» WHAT IS NEEDED: Search the material below for the string "three". Return every line that holds it.

PROVIDED RECORDS: Begin

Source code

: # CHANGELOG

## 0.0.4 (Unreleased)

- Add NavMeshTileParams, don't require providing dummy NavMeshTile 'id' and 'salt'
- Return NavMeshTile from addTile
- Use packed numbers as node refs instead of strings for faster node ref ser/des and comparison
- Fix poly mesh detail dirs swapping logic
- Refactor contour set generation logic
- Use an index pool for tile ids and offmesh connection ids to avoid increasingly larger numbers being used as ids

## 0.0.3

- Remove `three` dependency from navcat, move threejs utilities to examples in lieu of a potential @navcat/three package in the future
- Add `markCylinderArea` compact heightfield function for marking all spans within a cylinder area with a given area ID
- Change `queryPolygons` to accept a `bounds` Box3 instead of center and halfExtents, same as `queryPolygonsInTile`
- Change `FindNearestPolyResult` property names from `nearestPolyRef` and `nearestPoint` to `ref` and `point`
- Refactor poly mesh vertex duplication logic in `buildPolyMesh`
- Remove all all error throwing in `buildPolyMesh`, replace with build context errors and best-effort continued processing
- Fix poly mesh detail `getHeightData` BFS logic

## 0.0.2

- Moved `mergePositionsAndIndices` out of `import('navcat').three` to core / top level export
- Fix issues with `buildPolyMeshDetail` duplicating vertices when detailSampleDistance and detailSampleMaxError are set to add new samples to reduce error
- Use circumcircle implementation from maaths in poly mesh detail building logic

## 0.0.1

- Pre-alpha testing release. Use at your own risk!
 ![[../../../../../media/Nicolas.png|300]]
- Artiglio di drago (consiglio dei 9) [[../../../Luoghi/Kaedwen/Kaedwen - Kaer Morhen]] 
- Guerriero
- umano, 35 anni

PROVIDED RECORDS: End

» WRITTEN SOLUTION:
- Remove `three` dependency from navcat, move threejs utilities to examples in lieu of a potential @navcat/three package in the future
- Moved `mergePositionsAndIndices` out of `import('navcat').three` to core / top level export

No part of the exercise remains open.